HERBERT PAGANI
Herbert Avrahan Haggiag Pagani nasce da una coppia di ebrei libici italianizzati dall'amministrazione coloniale nel 1940.
La separazione dei genitori lo vede in costante trasferimento in diversi collegi atterverso l'Austria, la Germania, la Svizzera, la Francia. La confusione delle lingue gli fa adottare fin dalla proma infanzia il disegno come un esperanto.
Conosciuto dal grosso pubblico di mezza età come cantante di musica leggèra, negli anni sessanta abbraccia il messaggio ecologico e, ispirandosi al MEDIOEVO PROSSIMO VENTURO di Roberto vacca realizza il disco Megalopolis che divverà poi uno spettacolo organico e multimediale presentato a Parigi e a Spoleto nell'ambito del Festival dei Due Mondi.

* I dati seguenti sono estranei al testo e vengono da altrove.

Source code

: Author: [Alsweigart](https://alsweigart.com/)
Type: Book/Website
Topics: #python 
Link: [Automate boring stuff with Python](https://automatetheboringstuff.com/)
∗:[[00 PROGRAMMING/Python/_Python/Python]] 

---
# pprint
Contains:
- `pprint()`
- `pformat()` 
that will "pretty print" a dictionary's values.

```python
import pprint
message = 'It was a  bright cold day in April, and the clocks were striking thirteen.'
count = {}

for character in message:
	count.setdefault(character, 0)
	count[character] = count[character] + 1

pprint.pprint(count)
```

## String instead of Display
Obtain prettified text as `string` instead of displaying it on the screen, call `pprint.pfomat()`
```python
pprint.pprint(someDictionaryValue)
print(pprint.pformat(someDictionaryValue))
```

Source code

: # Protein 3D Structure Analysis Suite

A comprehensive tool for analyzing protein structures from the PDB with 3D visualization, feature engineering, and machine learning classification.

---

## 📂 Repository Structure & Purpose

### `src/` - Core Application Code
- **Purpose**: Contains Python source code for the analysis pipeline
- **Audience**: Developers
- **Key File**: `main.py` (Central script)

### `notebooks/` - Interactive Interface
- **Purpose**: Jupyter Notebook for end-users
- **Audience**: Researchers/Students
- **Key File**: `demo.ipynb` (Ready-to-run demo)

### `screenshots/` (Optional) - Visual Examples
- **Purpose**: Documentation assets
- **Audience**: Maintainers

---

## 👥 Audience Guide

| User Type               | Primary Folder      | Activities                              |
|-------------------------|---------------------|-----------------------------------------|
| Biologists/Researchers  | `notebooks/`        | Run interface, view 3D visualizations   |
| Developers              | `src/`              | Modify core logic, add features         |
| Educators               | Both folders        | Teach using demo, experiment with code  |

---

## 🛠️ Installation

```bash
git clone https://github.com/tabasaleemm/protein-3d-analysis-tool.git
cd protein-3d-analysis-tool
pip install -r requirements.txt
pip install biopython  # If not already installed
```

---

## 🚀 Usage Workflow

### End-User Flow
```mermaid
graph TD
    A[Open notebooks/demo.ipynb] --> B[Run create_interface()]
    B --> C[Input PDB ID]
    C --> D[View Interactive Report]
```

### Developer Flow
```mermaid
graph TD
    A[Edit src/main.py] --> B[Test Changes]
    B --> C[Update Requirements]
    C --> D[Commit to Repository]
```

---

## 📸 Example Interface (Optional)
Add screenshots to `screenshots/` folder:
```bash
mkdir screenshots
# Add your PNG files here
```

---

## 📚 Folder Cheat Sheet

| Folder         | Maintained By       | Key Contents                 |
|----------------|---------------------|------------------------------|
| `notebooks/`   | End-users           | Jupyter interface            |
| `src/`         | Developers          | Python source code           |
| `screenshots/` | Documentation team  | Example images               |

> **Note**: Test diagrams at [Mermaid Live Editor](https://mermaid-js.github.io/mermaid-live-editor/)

È on questo periodo che scopre le discariche come inesauribili minière, depositi di imprevedibili tesori; con esso la possibilità di riciclare oggetti eliminati alzandoli al rango di "opera d'Arte" con una capacità di intuizione della forma e dell'espressione degne dello scultore più valido... Soltanto che questa volta a prèndere forma e nuova vita non è il nobile marmo bensì una vecchia scarpa, una cassetta della frutta, un pezzo di plastica...
Muore di tumore nel 1988.
L'ho scoperto per caso - io che lo conoscevo come autore e cantante proprio per Megalopolis - a Ferrara, nella sua mostra antologica a Palazzo dei Diamanti, in un brumoso pomeriggio dell'ottobre 1991... è stata una folgorazione!